Cette ligne de fracture au sein d’une population pourtant passionnée de football et où la « Team Melli » a toujours constitué un ciment entre les différentes sensibilités politiques s’est nettement ressentie contre l’Angleterre.

Des cris « Liberté, Liberté » ont retenti à Doha, descendus des tribunes peuplées de fans iraniens qui ont également scandé le nom d’Ali Karimi, ancien joueur du Bayern Munich devenu un farouche critique du pouvoir. Des insultes ont aussi fusé sans que l’on sache si elles étaient adressées à la totalité de l’équipe ou à deux éléments réputés proches du régime, Mehdi Torabi et Vahid Amiri, en train de s’échauffer.  

Selon des images relayées sur les réseaux sociaux, plusieurs panneaux à l’effigie de la Team Melli ont été incendiés ces derniers jours en Iran et le succès de vendredi contre le Pays de Galles (2-0), qui maintient intact les chances de se qualifier pour la première fois de leur histoire pour les 1/8 de finale de la Coupe du monde, n’a pas été suivi de scènes de liesse de grande ampleur, contrairement à d’habitude.

Avant le coup d’envoi, les joueurs avaient entonné, sans entrain, l’hymne national, une première depuis le début de la révolte en Iran.

Les autorités se sont empressées de s’en réjouir plaçant l’équipe nationale encore plus dans l’embarras. Les forces antiémeute, qui mènent une répression sanglante, ont ostensiblement manifesté leur joie dans les rues, selon des vidéos visibles sur Twitter.

« Dilemme »

Le Guide suprême Ali Khamenei s’est fendu d’un tweet, affirmant que « les joueurs de l’équipe nationale iranienne ont rendu la nation iranienne heureuse. Que Dieu les rende heureux ».

« D’un côté, si les joueurs manifestent, même de façon silencieuse, leur soutien à la révolte, ils risquent de se faire réprimer, et de l’autre côté, vous avez des activistes et des gens engagés dans la lutte, qui risquent leur vie en Iran et qui attendent qu’ils soient des porte-drapeaux et les premiers activistes », explique à l’AFP Jean-Baptiste Guégan, enseignant et spécialiste de la géopolitique du sport. « Ce qui n’est pas possible, car ils pourraient être sanctionnés à leur retour et la sélection suspendue par la FIFA. C’est tout le dilemme des joueurs. »

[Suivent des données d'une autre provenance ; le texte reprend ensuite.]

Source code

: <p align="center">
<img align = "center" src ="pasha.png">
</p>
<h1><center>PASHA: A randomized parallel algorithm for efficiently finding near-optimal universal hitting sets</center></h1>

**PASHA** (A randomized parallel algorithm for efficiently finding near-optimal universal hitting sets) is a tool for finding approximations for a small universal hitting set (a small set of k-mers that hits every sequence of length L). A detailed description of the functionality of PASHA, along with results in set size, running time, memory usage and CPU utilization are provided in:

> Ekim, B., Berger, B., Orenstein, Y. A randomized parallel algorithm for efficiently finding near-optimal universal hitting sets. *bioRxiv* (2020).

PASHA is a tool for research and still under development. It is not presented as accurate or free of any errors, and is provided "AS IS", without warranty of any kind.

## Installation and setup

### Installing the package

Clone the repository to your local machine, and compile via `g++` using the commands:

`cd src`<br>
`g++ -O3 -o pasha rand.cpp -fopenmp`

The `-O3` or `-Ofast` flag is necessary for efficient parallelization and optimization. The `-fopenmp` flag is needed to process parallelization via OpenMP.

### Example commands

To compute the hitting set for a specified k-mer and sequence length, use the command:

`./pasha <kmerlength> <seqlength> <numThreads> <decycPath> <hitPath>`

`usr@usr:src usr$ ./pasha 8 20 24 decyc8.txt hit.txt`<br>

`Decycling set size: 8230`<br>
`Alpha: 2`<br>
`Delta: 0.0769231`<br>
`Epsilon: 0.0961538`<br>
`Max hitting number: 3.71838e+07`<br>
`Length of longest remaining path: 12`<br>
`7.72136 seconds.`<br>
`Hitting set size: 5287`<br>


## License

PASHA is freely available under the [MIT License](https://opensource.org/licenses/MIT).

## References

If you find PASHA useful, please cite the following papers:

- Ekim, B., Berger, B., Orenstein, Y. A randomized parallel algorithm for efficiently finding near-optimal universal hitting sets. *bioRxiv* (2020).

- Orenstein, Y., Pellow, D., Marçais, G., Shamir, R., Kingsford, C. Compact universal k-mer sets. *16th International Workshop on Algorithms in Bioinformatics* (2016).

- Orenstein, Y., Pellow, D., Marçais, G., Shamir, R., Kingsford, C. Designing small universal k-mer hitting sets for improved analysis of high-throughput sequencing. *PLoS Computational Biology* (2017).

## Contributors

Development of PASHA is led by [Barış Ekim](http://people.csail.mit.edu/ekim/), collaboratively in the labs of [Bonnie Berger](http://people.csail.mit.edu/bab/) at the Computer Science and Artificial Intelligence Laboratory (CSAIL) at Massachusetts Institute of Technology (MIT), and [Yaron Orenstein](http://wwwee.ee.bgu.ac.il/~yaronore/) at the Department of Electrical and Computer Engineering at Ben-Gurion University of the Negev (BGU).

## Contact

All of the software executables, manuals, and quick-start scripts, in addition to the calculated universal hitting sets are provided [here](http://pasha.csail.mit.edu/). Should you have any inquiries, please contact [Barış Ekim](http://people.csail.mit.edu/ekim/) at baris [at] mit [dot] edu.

« Ils sont constamment entre le marteau et l’enclume et, quoi qu’ils fassent, ils en subiront les conséquences. Il y a un vrai risque pour eux si la situation s’embrase encore plus en Iran », ajoute-t-il.

La semaine dernière, un ancien joueur international originaire du Kurdistan iranien, Voria Ghafouri, a été arrêté pour « propagande » contre l’État, avant d’être libéré sous caution samedi. De son côté, la légende du football iranien Ali Daei, qui soutient les manifestants, a annoncé lundi avoir été « menacé ».